» **Problem**:
Copy out the whole listing exactly as given. Skip the pictures.

________________________________________

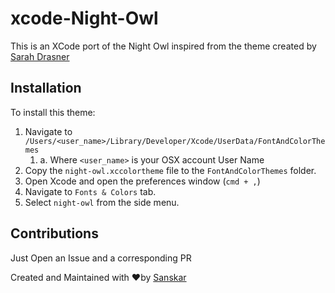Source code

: # xcode-Night-Owl

This is an XCode port of the Night Owl inspired from the theme created by [Sarah Drasner](https://github.com/sdras)

## Installation
To install this theme:
1. Navigate to `/Users/<user_name>/Library/Developer/Xcode/UserData/FontAndColorThemes` 
   1. a. Where `<user_name>` is your OSX account User Name
2. Copy the `night-owl.xccolortheme` file to the `FontAndColorThemes` folder.
3. Open Xcode and open the preferences window (`cmd + ,`)
4. Navigate to `Fonts & Colors` tab.
5. Select `night-owl` from the side menu.

## Contributions
Just Open an Issue and a corresponding PR

Created and Maintained with ❤️by [Sanskar](https://github.com/stealthanthrax)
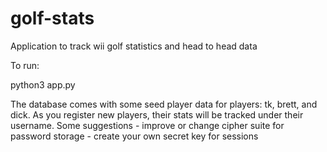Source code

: # golf-stats
Application to track wii golf statistics and head to head data

To run:

python3 app.py

The database comes with some seed player data for players: tk, brett, and dick.  As you register new players, their stats will be tracked under their username.
Some suggestions - improve or change cipher suite for password storage
                 - create your own secret key for sessions

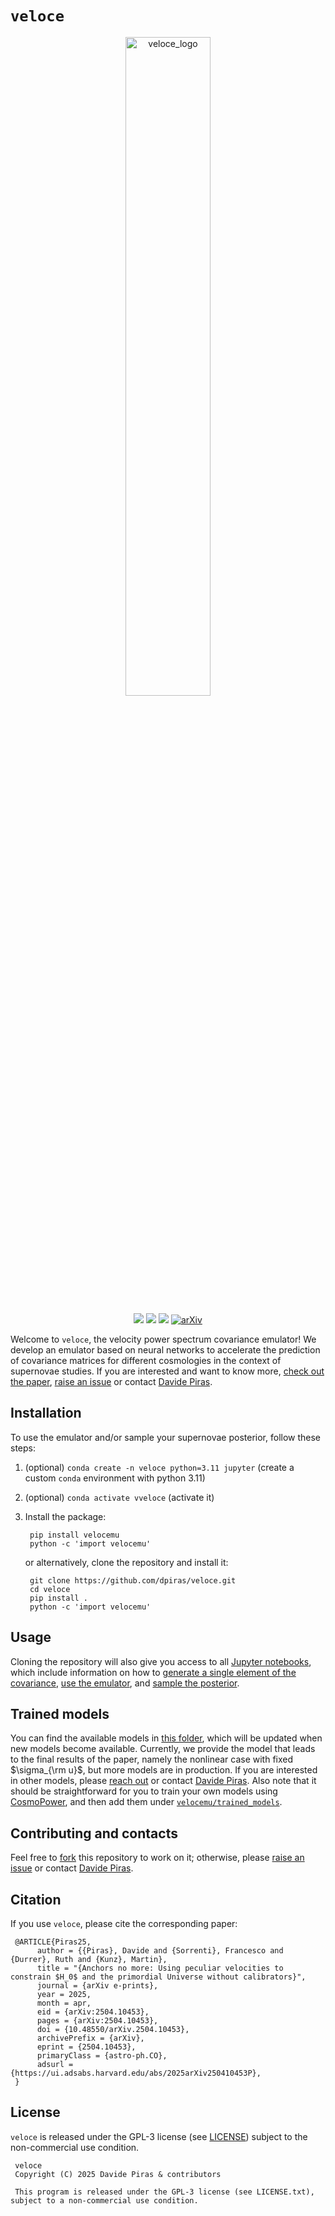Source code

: # `veloce`


<p align="center">
  <img src="https://github.com/user-attachments/assets/db1ebeb2-79db-4d2a-990a-6d6227206a84" width="52%"
 alt="veloce_logo"/>
</p>
<div align="center">
  
![](https://img.shields.io/badge/Python-181717?style=plastic&logo=python)
![](https://img.shields.io/badge/Author-Davide%20Piras%20-181717?style=plastic)
![](https://img.shields.io/badge/Installation-pip%20install%20coming_soon-181717?style=plastic)
[![arXiv](https://img.shields.io/badge/arXiv-2504.10453-b31b1b.svg)](https://arxiv.org/abs//2504.10453)

</div>


Welcome to ``veloce``, the velocity power spectrum covariance emulator! We develop an emulator based on neural networks to accelerate the prediction of covariance matrices for different cosmologies in the context of supernovae studies. If you are interested and want to know more, [check out the paper](https://arxiv.org/abs/2504.10453), [raise an issue](https://github.com/dpiras/veloce/issues) or contact [Davide Piras](mailto:dr.davide.piras@gmail.com). 



## Installation

To use the emulator and/or sample your supernovae posterior, follow these steps:
1. (optional) `conda create -n veloce python=3.11 jupyter` (create a custom `conda` environment with python 3.11) 
2. (optional) `conda activate vveloce` (activate it)
3. Install the package:

        pip install velocemu
        python -c 'import velocemu'

   or alternatively, clone the repository and install it:

        git clone https://github.com/dpiras/veloce.git
        cd veloce
        pip install . 
        python -c 'import velocemu'

## Usage

Cloning the repository will also give you access to all [Jupyter notebooks](https://github.com/dpiras/veloce/notebooks/), which include information on how to [generate a single element of the covariance](https://github.com/dpiras/veloce/blob/main/notebooks/generate_single_element.ipynb), [use the emulator](https://github.com/dpiras/veloce/blob/main/notebooks/use_emulator.ipynb), and [sample the posterior](https://github.com/dpiras/veloce/blob/main/notebooks/sample.ipynb).

## Trained models

You can find the available models in [this folder](https://github.com/dpiras/veloce/tree/main/velocemu/trained_models), which will be updated when new models become available. Currently, we provide the model that leads to the final results of the paper, namely the nonlinear case with fixed $\sigma_{\rm u}$, but more models are in production. If you are interested in other models, please [reach out](https://github.com/dpiras/veloce/issues) or contact [Davide Piras](mailto:dr.davide.piras@gmail.com). Also note that it should be straightforward for you to train your own models using [CosmoPower](https://github.com/alessiospuriomancini/cosmopower), and then add them under [`velocemu/trained_models`](https://github.com/dpiras/veloce/velocemu/trained_models).

## Contributing and contacts

Feel free to [fork](https://github.com/dpiras/veloce/fork) this repository to work on it; otherwise, please [raise an issue](https://github.com/dpiras/veloce/issues) or contact [Davide Piras](mailto:dr.davide.piras@gmail.com).

## Citation

If you use `veloce`, please cite the corresponding paper:

     @ARTICLE{Piras25,
          author = {{Piras}, Davide and {Sorrenti}, Francesco and {Durrer}, Ruth and {Kunz}, Martin},
          title = "{Anchors no more: Using peculiar velocities to constrain $H_0$ and the primordial Universe without calibrators}",
          journal = {arXiv e-prints},
          year = 2025,
          month = apr,
          eid = {arXiv:2504.10453},
          pages = {arXiv:2504.10453},
          doi = {10.48550/arXiv.2504.10453},
          archivePrefix = {arXiv},
          eprint = {2504.10453},
          primaryClass = {astro-ph.CO},
          adsurl = {https://ui.adsabs.harvard.edu/abs/2025arXiv250410453P},
     }



## License

`veloce` is released under the GPL-3 license (see [LICENSE](https://github.com/dpiras/veloce/blob/main/LICENSE.txt)) subject to the non-commercial use condition.

     veloce
     Copyright (C) 2025 Davide Piras & contributors

     This program is released under the GPL-3 license (see LICENSE.txt), subject to a non-commercial use condition.
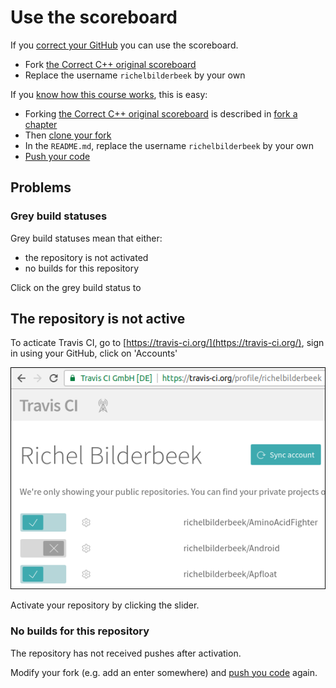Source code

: # Use the scoreboard 

If you [correct your GitHub](correct_your_github.md) you can use the scoreboard.

 * Fork [the Correct C++ original scoreboard](https://github.com/richelbilderbeek/correct_cpp_scoreboard)
 * Replace the username `richelbilderbeek` by your own

If you [know how this course works](how_this_course_works.md), this is easy:

 * Forking [the Correct C++ original scoreboard](https://github.com/richelbilderbeek/correct_cpp_scoreboard) is described in [fork a chapter](fork_a_chapter.md)
 * Then [clone your fork](clone_your_fork.md)
 * In the `README.md`, replace the username `richelbilderbeek` by your own
 * [Push your code](push_your_code.md)

## Problems

### Grey build statuses

Grey build statuses mean that either:

  * the repository is not activated
  * no builds for this repository

Click on the grey build status to 

## The repository is not active

To acticate Travis CI, go to [https://travis-ci.org/](https://travis-ci.org/), sign in using your GitHub, click on 'Accounts'

![Activate your repository](pics/TravisAccountsBordered.png)

Activate your repository by clicking the slider.

### No builds for this repository

The repository has not received pushes after activation. 

Modify your fork (e.g. add an enter somewhere) and [push you code](push_your_code.md) again.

________________________________________

» **Answer box**:
Source code

: # xcode-Night-Owl

This is an XCode port of the Night Owl inspired from the theme created by [Sarah Drasner](https://github.com/sdras)

## Installation
To install this theme:
1. Navigate to `/Users/<user_name>/Library/Developer/Xcode/UserData/FontAndColorThemes` 
   1. a. Where `<user_name>` is your OSX account User Name
2. Copy the `night-owl.xccolortheme` file to the `FontAndColorThemes` folder.
3. Open Xcode and open the preferences window (`cmd + ,`)
4. Navigate to `Fonts & Colors` tab.
5. Select `night-owl` from the side menu.

## Contributions
Just Open an Issue and a corresponding PR

Created and Maintained with ❤️by [Sanskar](https://github.com/stealthanthrax)
Source code

: # golf-stats
Application to track wii golf statistics and head to head data

To run:

python3 app.py

The database comes with some seed player data for players: tk, brett, and dick.  As you register new players, their stats will be tracked under their username.
Some suggestions - improve or change cipher suite for password storage
                 - create your own secret key for sessions

Source code

: # `veloce`


<p align="center">
  <img src="https://github.com/user-attachments/assets/db1ebeb2-79db-4d2a-990a-6d6227206a84" width="52%"
 alt="veloce_logo"/>
</p>
<div align="center">
  
![](https://img.shields.io/badge/Python-181717?style=plastic&logo=python)
![](https://img.shields.io/badge/Author-Davide%20Piras%20-181717?style=plastic)
![](https://img.shields.io/badge/Installation-pip%20install%20coming_soon-181717?style=plastic)
[![arXiv](https://img.shields.io/badge/arXiv-2504.10453-b31b1b.svg)](https://arxiv.org/abs//2504.10453)

</div>


Welcome to ``veloce``, the velocity power spectrum covariance emulator! We develop an emulator based on neural networks to accelerate the prediction of covariance matrices for different cosmologies in the context of supernovae studies. If you are interested and want to know more, [check out the paper](https://arxiv.org/abs/2504.10453), [raise an issue](https://github.com/dpiras/veloce/issues) or contact [Davide Piras](mailto:dr.davide.piras@gmail.com). 



## Installation

To use the emulator and/or sample your supernovae posterior, follow these steps:
1. (optional) `conda create -n veloce python=3.11 jupyter` (create a custom `conda` environment with python 3.11) 
2. (optional) `conda activate vveloce` (activate it)
3. Install the package:

        pip install velocemu
        python -c 'import velocemu'

   or alternatively, clone the repository and install it:

        git clone https://github.com/dpiras/veloce.git
        cd veloce
        pip install . 
        python -c 'import velocemu'

## Usage

Cloning the repository will also give you access to all [Jupyter notebooks](https://github.com/dpiras/veloce/notebooks/), which include information on how to [generate a single element of the covariance](https://github.com/dpiras/veloce/blob/main/notebooks/generate_single_element.ipynb), [use the emulator](https://github.com/dpiras/veloce/blob/main/notebooks/use_emulator.ipynb), and [sample the posterior](https://github.com/dpiras/veloce/blob/main/notebooks/sample.ipynb).

## Trained models

You can find the available models in [this folder](https://github.com/dpiras/veloce/tree/main/velocemu/trained_models), which will be updated when new models become available. Currently, we provide the model that leads to the final results of the paper, namely the nonlinear case with fixed $\sigma_{\rm u}$, but more models are in production. If you are interested in other models, please [reach out](https://github.com/dpiras/veloce/issues) or contact [Davide Piras](mailto:dr.davide.piras@gmail.com). Also note that it should be straightforward for you to train your own models using [CosmoPower](https://github.com/alessiospuriomancini/cosmopower), and then add them under [`velocemu/trained_models`](https://github.com/dpiras/veloce/velocemu/trained_models).

## Contributing and contacts

Feel free to [fork](https://github.com/dpiras/veloce/fork) this repository to work on it; otherwise, please [raise an issue](https://github.com/dpiras/veloce/issues) or contact [Davide Piras](mailto:dr.davide.piras@gmail.com).

## Citation

If you use `veloce`, please cite the corresponding paper:

     @ARTICLE{Piras25,
          author = {{Piras}, Davide and {Sorrenti}, Francesco and {Durrer}, Ruth and {Kunz}, Martin},
          title = "{Anchors no more: Using peculiar velocities to constrain $H_0$ and the primordial Universe without calibrators}",
          journal = {arXiv e-prints},
          year = 2025,
          month = apr,
          eid = {arXiv:2504.10453},
          pages = {arXiv:2504.10453},
          doi = {10.48550/arXiv.2504.10453},
          archivePrefix = {arXiv},
          eprint = {2504.10453},
          primaryClass = {astro-ph.CO},
          adsurl = {https://ui.adsabs.harvard.edu/abs/2025arXiv250410453P},
     }



## License

`veloce` is released under the GPL-3 license (see [LICENSE](https://github.com/dpiras/veloce/blob/main/LICENSE.txt)) subject to the non-commercial use condition.

     veloce
     Copyright (C) 2025 Davide Piras & contributors

     This program is released under the GPL-3 license (see LICENSE.txt), subject to a non-commercial use condition.
Source code

: # Use the scoreboard 

If you [correct your GitHub](correct_your_github.md) you can use the scoreboard.

 * Fork [the Correct C++ original scoreboard](https://github.com/richelbilderbeek/correct_cpp_scoreboard)
 * Replace the username `richelbilderbeek` by your own

If you [know how this course works](how_this_course_works.md), this is easy:

 * Forking [the Correct C++ original scoreboard](https://github.com/richelbilderbeek/correct_cpp_scoreboard) is described in [fork a chapter](fork_a_chapter.md)
 * Then [clone your fork](clone_your_fork.md)
 * In the `README.md`, replace the username `richelbilderbeek` by your own
 * [Push your code](push_your_code.md)

## Problems

### Grey build statuses

Grey build statuses mean that either:

  * the repository is not activated
  * no builds for this repository

Click on the grey build status to 

## The repository is not active

To acticate Travis CI, go to [https://travis-ci.org/](https://travis-ci.org/), sign in using your GitHub, click on 'Accounts'

![Activate your repository](pics/TravisAccountsBordered.png)

Activate your repository by clicking the slider.

### No builds for this repository

The repository has not received pushes after activation. 

Modify your fork (e.g. add an enter somewhere) and [push you code](push_your_code.md) again.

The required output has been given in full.